### Problem to work on
Check the listing below for lines that hold "outputs". How many are there? Please give only the number.

************

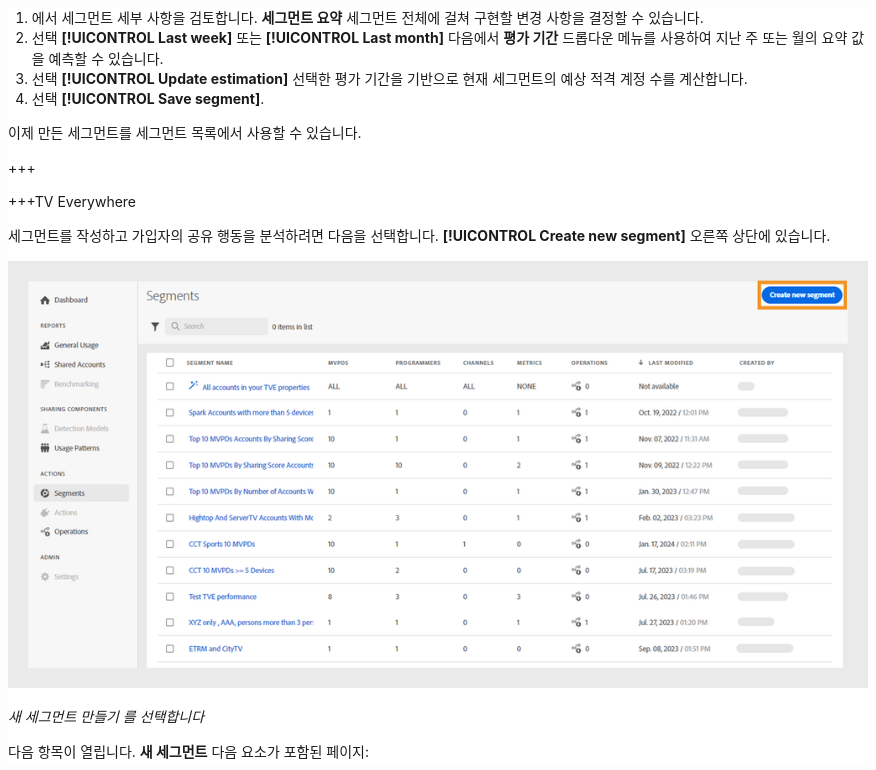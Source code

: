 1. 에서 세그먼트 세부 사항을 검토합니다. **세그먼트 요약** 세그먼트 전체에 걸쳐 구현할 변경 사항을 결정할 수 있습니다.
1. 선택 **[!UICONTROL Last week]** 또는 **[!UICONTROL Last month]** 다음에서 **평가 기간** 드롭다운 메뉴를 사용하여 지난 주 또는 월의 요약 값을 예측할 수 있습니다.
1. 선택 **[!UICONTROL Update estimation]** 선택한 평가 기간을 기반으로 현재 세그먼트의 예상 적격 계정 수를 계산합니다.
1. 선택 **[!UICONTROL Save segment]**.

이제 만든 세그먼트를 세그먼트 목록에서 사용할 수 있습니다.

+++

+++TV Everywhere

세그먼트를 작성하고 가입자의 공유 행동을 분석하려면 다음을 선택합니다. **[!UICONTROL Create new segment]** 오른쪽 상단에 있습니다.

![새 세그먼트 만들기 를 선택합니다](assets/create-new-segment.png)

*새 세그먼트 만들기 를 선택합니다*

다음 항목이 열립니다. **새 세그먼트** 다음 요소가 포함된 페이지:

************

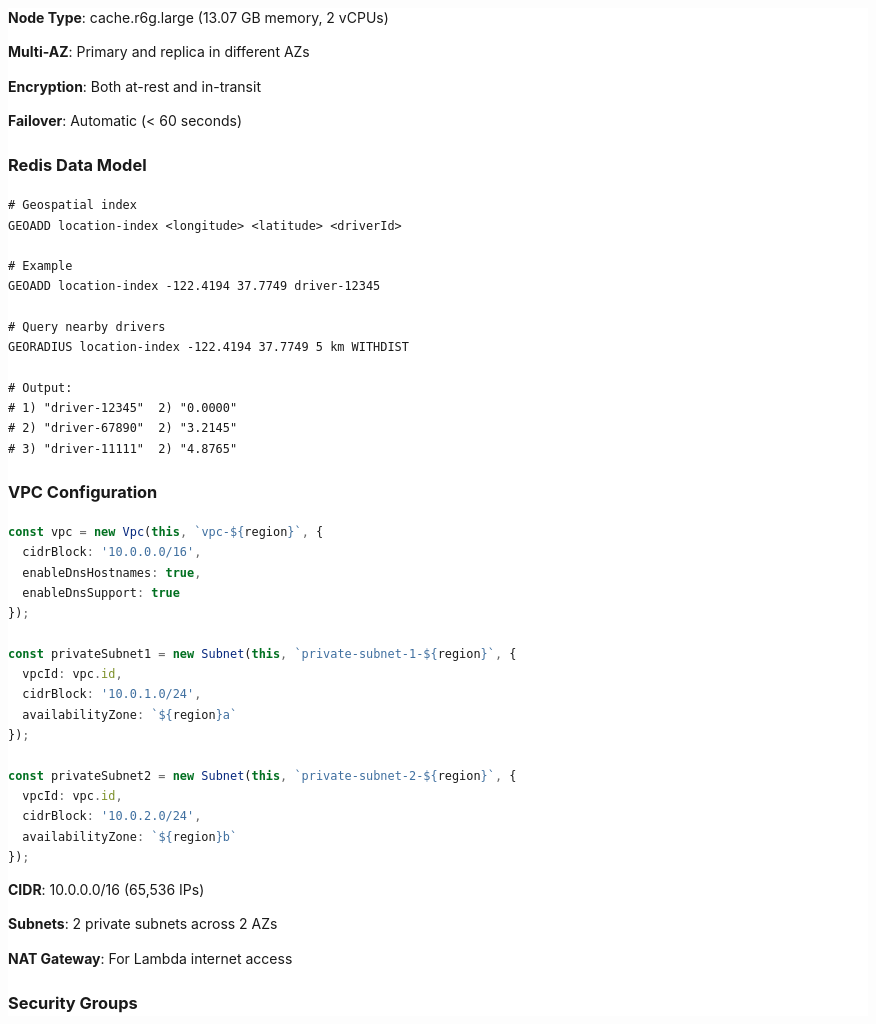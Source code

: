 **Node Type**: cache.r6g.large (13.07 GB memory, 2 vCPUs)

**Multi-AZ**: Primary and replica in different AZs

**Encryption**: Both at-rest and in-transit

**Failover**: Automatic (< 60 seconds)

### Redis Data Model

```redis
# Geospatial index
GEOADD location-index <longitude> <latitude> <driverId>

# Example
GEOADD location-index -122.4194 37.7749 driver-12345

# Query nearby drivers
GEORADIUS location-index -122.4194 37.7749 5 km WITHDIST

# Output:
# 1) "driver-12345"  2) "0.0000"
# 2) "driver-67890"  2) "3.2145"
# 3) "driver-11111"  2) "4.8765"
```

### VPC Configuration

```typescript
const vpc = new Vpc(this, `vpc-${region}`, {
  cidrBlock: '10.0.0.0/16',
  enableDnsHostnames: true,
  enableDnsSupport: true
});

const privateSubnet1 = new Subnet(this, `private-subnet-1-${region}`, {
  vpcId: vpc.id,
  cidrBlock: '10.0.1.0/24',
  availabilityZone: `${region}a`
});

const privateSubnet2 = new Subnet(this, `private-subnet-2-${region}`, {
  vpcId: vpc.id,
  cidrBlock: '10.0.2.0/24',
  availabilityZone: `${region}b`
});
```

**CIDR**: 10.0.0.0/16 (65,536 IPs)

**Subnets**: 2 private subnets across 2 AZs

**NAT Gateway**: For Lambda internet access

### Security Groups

************

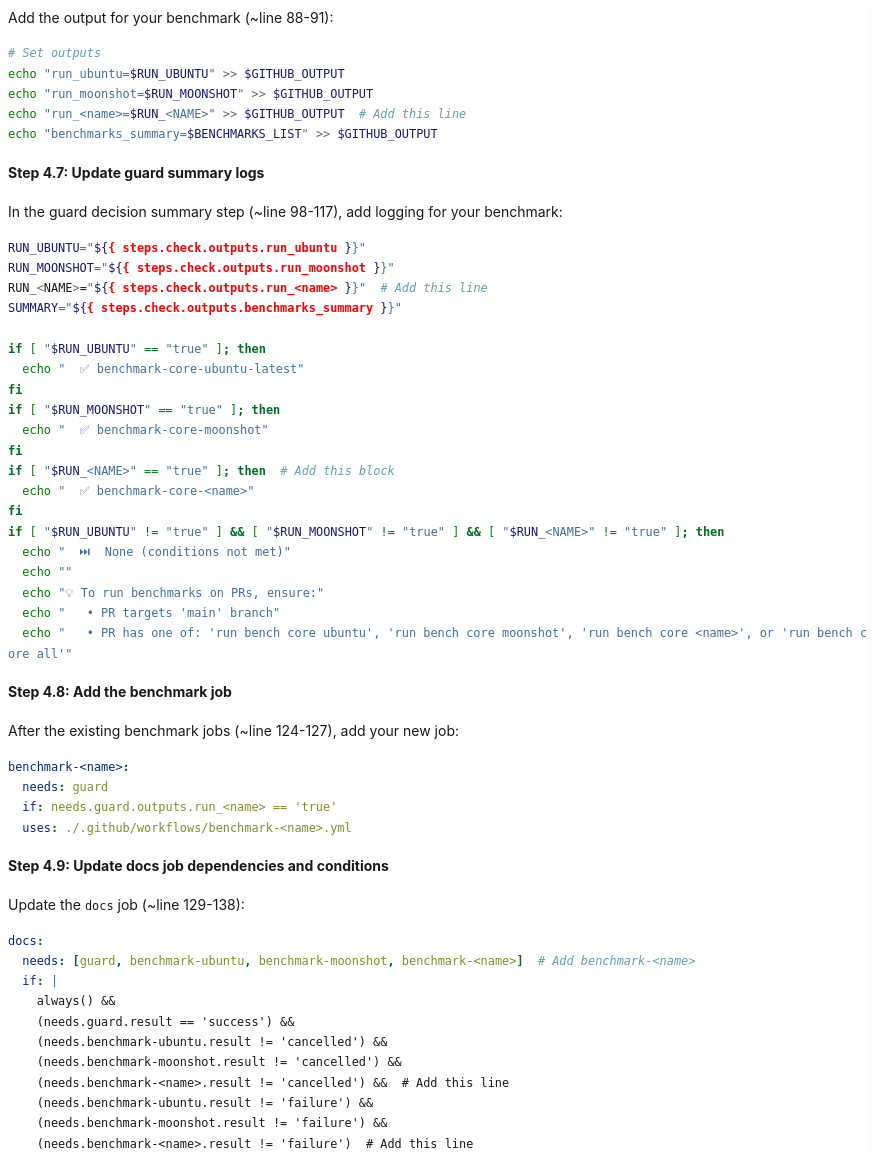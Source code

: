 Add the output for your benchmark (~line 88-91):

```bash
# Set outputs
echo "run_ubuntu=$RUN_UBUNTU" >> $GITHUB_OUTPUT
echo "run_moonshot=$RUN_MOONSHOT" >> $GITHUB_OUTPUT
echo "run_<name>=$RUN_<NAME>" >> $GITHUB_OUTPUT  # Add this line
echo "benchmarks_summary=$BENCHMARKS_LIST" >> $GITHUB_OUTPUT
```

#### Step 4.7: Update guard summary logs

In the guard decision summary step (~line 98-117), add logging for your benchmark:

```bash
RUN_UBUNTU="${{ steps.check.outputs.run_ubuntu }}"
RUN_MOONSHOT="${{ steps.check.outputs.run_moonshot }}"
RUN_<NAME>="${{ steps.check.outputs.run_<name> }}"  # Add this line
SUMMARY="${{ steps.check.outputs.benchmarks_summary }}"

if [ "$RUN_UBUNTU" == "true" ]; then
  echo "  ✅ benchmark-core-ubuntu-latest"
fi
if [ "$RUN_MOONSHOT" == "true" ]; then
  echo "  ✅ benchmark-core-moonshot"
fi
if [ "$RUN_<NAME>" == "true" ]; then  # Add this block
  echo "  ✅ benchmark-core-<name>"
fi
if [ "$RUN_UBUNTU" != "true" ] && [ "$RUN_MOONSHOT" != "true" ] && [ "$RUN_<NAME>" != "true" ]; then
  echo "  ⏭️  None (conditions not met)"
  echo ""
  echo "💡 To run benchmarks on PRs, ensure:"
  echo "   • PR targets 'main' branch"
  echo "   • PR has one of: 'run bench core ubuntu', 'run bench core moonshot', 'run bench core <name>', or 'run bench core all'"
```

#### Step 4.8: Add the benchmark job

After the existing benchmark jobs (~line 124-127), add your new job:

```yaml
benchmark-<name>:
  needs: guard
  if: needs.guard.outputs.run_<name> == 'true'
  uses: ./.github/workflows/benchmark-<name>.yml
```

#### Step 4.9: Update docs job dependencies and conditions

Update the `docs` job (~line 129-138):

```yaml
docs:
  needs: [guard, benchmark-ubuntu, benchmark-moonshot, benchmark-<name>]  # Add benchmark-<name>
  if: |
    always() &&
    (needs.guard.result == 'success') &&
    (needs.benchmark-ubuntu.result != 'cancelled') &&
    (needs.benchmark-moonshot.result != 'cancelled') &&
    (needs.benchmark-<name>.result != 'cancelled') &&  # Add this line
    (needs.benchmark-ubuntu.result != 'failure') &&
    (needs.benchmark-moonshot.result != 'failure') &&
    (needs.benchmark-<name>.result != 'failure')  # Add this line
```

************

### Response area
6